### Directions for this task:
Reproduce the full listing exactly.
───── Given information ─────
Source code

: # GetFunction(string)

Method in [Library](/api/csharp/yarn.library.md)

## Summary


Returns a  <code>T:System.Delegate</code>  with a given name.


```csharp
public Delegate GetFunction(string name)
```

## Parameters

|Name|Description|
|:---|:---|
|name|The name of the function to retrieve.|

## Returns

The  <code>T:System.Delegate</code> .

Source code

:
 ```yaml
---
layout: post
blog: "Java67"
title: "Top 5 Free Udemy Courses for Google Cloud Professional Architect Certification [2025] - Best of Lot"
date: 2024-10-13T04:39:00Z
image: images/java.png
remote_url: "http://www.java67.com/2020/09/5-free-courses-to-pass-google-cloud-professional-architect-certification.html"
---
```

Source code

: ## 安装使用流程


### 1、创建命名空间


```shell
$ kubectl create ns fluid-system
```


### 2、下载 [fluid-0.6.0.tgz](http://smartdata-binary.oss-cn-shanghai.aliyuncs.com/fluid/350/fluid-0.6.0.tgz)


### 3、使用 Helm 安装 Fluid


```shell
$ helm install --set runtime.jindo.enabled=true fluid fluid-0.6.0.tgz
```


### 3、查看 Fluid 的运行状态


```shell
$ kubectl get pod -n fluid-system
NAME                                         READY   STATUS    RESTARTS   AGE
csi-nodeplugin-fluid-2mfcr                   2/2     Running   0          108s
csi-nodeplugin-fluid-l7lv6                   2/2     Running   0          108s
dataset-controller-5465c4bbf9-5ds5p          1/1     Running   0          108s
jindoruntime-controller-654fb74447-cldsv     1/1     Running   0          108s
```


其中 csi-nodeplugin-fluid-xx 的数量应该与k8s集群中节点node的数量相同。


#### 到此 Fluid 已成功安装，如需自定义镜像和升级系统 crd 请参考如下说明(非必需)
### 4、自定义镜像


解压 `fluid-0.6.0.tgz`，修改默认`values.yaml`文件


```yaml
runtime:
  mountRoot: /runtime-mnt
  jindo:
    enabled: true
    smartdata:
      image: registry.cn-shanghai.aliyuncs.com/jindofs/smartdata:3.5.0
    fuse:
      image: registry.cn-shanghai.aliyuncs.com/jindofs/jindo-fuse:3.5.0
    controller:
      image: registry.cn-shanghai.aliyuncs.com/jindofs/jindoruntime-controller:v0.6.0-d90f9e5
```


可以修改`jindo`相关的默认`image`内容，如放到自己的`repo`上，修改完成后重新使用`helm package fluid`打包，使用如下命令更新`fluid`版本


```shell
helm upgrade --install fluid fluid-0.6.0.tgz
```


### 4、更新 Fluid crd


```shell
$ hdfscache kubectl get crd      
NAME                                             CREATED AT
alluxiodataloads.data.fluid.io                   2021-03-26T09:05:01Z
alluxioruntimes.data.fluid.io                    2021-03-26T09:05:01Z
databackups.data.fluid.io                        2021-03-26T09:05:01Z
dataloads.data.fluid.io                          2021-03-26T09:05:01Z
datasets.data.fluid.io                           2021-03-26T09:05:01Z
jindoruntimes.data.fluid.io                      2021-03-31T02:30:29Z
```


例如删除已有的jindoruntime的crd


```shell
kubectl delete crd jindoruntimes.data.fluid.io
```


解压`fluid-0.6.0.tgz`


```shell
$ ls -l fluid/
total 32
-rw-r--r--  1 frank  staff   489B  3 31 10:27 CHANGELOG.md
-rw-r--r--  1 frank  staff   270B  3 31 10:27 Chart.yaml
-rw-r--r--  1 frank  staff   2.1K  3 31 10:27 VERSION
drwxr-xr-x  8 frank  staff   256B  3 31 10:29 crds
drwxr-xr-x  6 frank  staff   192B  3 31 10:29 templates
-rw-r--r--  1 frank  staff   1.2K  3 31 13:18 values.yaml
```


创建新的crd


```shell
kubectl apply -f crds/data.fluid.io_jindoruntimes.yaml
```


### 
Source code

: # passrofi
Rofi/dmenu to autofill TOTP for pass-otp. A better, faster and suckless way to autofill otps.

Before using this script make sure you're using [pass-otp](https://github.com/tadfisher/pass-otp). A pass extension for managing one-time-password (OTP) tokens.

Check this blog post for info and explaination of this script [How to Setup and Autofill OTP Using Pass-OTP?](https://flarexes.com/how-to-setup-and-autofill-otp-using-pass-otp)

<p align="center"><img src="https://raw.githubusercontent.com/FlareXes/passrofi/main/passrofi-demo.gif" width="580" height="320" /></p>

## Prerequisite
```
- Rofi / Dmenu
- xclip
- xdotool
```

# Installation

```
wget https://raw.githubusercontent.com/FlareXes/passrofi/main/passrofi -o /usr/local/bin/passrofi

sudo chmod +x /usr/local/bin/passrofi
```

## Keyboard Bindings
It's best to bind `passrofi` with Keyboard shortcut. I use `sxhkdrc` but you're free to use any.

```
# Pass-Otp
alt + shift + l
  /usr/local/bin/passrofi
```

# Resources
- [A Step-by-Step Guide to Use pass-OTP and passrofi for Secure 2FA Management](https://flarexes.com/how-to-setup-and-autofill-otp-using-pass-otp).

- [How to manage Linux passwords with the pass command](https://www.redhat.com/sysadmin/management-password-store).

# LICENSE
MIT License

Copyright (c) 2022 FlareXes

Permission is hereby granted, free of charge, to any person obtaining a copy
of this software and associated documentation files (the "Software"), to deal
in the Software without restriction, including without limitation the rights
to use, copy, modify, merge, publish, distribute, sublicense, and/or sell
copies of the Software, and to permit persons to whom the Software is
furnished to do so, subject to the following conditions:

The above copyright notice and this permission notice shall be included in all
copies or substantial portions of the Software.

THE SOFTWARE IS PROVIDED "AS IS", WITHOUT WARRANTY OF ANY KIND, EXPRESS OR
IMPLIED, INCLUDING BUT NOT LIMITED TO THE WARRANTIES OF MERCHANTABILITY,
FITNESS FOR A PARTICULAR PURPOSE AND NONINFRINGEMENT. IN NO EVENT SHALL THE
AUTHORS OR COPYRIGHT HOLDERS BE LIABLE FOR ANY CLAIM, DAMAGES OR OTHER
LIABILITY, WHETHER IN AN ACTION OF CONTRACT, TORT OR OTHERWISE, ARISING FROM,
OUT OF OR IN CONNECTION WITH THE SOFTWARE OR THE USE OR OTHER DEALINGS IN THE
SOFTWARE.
─────
### Response:
Source code

: # GetFunction(string)

Method in [Library](/api/csharp/yarn.library.md)

## Summary


Returns a  <code>T:System.Delegate</code>  with a given name.


```csharp
public Delegate GetFunction(string name)
```

## Parameters

|Name|Description|
|:---|:---|
|name|The name of the function to retrieve.|

## Returns

The  <code>T:System.Delegate</code> .

Source code

:
 ```yaml
---
layout: post
blog: "Java67"
title: "Top 5 Free Udemy Courses for Google Cloud Professional Architect Certification [2025] - Best of Lot"
date: 2024-10-13T04:39:00Z
image: images/java.png
remote_url: "http://www.java67.com/2020/09/5-free-courses-to-pass-google-cloud-professional-architect-certification.html"
---
```

Source code

: ## 安装使用流程


### 1、创建命名空间


```shell
$ kubectl create ns fluid-system
```


### 2、下载 [fluid-0.6.0.tgz](http://smartdata-binary.oss-cn-shanghai.aliyuncs.com/fluid/350/fluid-0.6.0.tgz)


### 3、使用 Helm 安装 Fluid


```shell
$ helm install --set runtime.jindo.enabled=true fluid fluid-0.6.0.tgz
```


### 3、查看 Fluid 的运行状态


```shell
$ kubectl get pod -n fluid-system
NAME                                         READY   STATUS    RESTARTS   AGE
csi-nodeplugin-fluid-2mfcr                   2/2     Running   0          108s
csi-nodeplugin-fluid-l7lv6                   2/2     Running   0          108s
dataset-controller-5465c4bbf9-5ds5p          1/1     Running   0          108s
jindoruntime-controller-654fb74447-cldsv     1/1     Running   0          108s
```


其中 csi-nodeplugin-fluid-xx 的数量应该与k8s集群中节点node的数量相同。


#### 到此 Fluid 已成功安装，如需自定义镜像和升级系统 crd 请参考如下说明(非必需)
### 4、自定义镜像


解压 `fluid-0.6.0.tgz`，修改默认`values.yaml`文件


```yaml
runtime:
  mountRoot: /runtime-mnt
  jindo:
    enabled: true
    smartdata:
      image: registry.cn-shanghai.aliyuncs.com/jindofs/smartdata:3.5.0
    fuse:
      image: registry.cn-shanghai.aliyuncs.com/jindofs/jindo-fuse:3.5.0
    controller:
      image: registry.cn-shanghai.aliyuncs.com/jindofs/jindoruntime-controller:v0.6.0-d90f9e5
```


可以修改`jindo`相关的默认`image`内容，如放到自己的`repo`上，修改完成后重新使用`helm package fluid`打包，使用如下命令更新`fluid`版本


```shell
helm upgrade --install fluid fluid-0.6.0.tgz
```


### 4、更新 Fluid crd


```shell
$ hdfscache kubectl get crd      
NAME                                             CREATED AT
alluxiodataloads.data.fluid.io                   2021-03-26T09:05:01Z
alluxioruntimes.data.fluid.io                    2021-03-26T09:05:01Z
databackups.data.fluid.io                        2021-03-26T09:05:01Z
dataloads.data.fluid.io                          2021-03-26T09:05:01Z
datasets.data.fluid.io                           2021-03-26T09:05:01Z
jindoruntimes.data.fluid.io                      2021-03-31T02:30:29Z
```


例如删除已有的jindoruntime的crd


```shell
kubectl delete crd jindoruntimes.data.fluid.io
```


解压`fluid-0.6.0.tgz`


```shell
$ ls -l fluid/
total 32
-rw-r--r--  1 frank  staff   489B  3 31 10:27 CHANGELOG.md
-rw-r--r--  1 frank  staff   270B  3 31 10:27 Chart.yaml
-rw-r--r--  1 frank  staff   2.1K  3 31 10:27 VERSION
drwxr-xr-x  8 frank  staff   256B  3 31 10:29 crds
drwxr-xr-x  6 frank  staff   192B  3 31 10:29 templates
-rw-r--r--  1 frank  staff   1.2K  3 31 13:18 values.yaml
```


创建新的crd


```shell
kubectl apply -f crds/data.fluid.io_jindoruntimes.yaml
```


### 
Source code

: # passrofi
Rofi/dmenu to autofill TOTP for pass-otp. A better, faster and suckless way to autofill otps.

Before using this script make sure you're using [pass-otp](https://github.com/tadfisher/pass-otp). A pass extension for managing one-time-password (OTP) tokens.

Check this blog post for info and explaination of this script [How to Setup and Autofill OTP Using Pass-OTP?](https://flarexes.com/how-to-setup-and-autofill-otp-using-pass-otp)

<p align="center"><img src="https://raw.githubusercontent.com/FlareXes/passrofi/main/passrofi-demo.gif" width="580" height="320" /></p>

## Prerequisite
```
- Rofi / Dmenu
- xclip
- xdotool
```

# Installation

```
wget https://raw.githubusercontent.com/FlareXes/passrofi/main/passrofi -o /usr/local/bin/passrofi

sudo chmod +x /usr/local/bin/passrofi
```

## Keyboard Bindings
It's best to bind `passrofi` with Keyboard shortcut. I use `sxhkdrc` but you're free to use any.

```
# Pass-Otp
alt + shift + l
  /usr/local/bin/passrofi
```

# Resources
- [A Step-by-Step Guide to Use pass-OTP and passrofi for Secure 2FA Management](https://flarexes.com/how-to-setup-and-autofill-otp-using-pass-otp).

- [How to manage Linux passwords with the pass command](https://www.redhat.com/sysadmin/management-password-store).

# LICENSE
MIT License

Copyright (c) 2022 FlareXes

Permission is hereby granted, free of charge, to any person obtaining a copy
of this software and associated documentation files (the "Software"), to deal
in the Software without restriction, including without limitation the rights
to use, copy, modify, merge, publish, distribute, sublicense, and/or sell
copies of the Software, and to permit persons to whom the Software is
furnished to do so, subject to the following conditions:

The above copyright notice and this permission notice shall be included in all
copies or substantial portions of the Software.

THE SOFTWARE IS PROVIDED "AS IS", WITHOUT WARRANTY OF ANY KIND, EXPRESS OR
IMPLIED, INCLUDING BUT NOT LIMITED TO THE WARRANTIES OF MERCHANTABILITY,
FITNESS FOR A PARTICULAR PURPOSE AND NONINFRINGEMENT. IN NO EVENT SHALL THE
AUTHORS OR COPYRIGHT HOLDERS BE LIABLE FOR ANY CLAIM, DAMAGES OR OTHER
LIABILITY, WHETHER IN AN ACTION OF CONTRACT, TORT OR OTHERWISE, ARISING FROM,
OUT OF OR IN CONNECTION WITH THE SOFTWARE OR THE USE OR OTHER DEALINGS IN THE
SOFTWARE.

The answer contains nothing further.